Aussi ne cherchent-ils jamais les causes ni de la pesanteur, ni du mouvement de rotation des corps célestes, ni de la chaleur, ni du froid, ni de la lumière, ni de la dureté, ni de la mollesse, ni de la ténuité, ni de la densité, ni de la liquidité, ni de la solidité, ni de la nature des corps animés ou inanimés, ni de celle des parties similaires ou dissimilaires, ni enfin de celle du corps organisé mais ils admettent tout cela comme autant de vérités évidentes et généralement reçues, se contentant de disputer et de porter un jugement sur les autres phénomènes qui sont moins fréquents et moins familiers.

Pour nous, n’ignorant pas qu’il est impossible de porter un jugement sur les choses rares et remarquables, et qu’on ne peut encore moins faire de vraies découvertes sans avoir au préalable cherché et trouvé les causes des choses plus communes et les causes de ces causes ; nous sommes en conséquence obligé de donner place dans notre histoire a des choses très vulgaire.
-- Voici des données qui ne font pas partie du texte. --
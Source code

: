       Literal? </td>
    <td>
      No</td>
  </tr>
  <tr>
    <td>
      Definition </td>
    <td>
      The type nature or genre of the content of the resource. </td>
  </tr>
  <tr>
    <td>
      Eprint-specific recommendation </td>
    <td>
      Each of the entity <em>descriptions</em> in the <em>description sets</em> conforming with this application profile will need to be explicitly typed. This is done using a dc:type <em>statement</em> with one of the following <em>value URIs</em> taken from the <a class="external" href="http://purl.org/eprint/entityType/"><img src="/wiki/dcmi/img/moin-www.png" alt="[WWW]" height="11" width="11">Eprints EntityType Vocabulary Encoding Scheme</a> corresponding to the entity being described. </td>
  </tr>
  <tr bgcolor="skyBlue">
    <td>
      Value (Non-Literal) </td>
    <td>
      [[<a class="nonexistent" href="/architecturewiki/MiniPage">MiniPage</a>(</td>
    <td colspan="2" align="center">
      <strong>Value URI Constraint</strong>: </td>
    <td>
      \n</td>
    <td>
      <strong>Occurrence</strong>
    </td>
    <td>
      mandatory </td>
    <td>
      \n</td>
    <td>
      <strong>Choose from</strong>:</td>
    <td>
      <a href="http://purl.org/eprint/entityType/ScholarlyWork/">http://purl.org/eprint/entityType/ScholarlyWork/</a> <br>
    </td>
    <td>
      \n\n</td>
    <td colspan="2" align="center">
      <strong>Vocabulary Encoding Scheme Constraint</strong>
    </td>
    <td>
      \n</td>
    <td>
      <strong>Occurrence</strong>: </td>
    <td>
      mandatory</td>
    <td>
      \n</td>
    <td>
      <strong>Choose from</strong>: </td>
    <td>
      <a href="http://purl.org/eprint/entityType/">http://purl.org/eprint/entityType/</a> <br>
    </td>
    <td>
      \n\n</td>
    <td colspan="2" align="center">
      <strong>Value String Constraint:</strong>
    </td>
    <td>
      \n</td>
Nous voyons même que rien n’a plus nui à la philosophie que cette disposition naturelle qui fait que les choses fréquentes et familières n’ont pas le pouvoir d’éveiller et de fixer l’attention des hommes, et qu’ils les regardent comme en passant, peu curieux d’en connaître les causes ; en sorte qu’on a beaucoup moins souvent besoin de les exciter à s’instruire de ce qu’ils ignorent qu’à fixer leur attention sur les choses connues.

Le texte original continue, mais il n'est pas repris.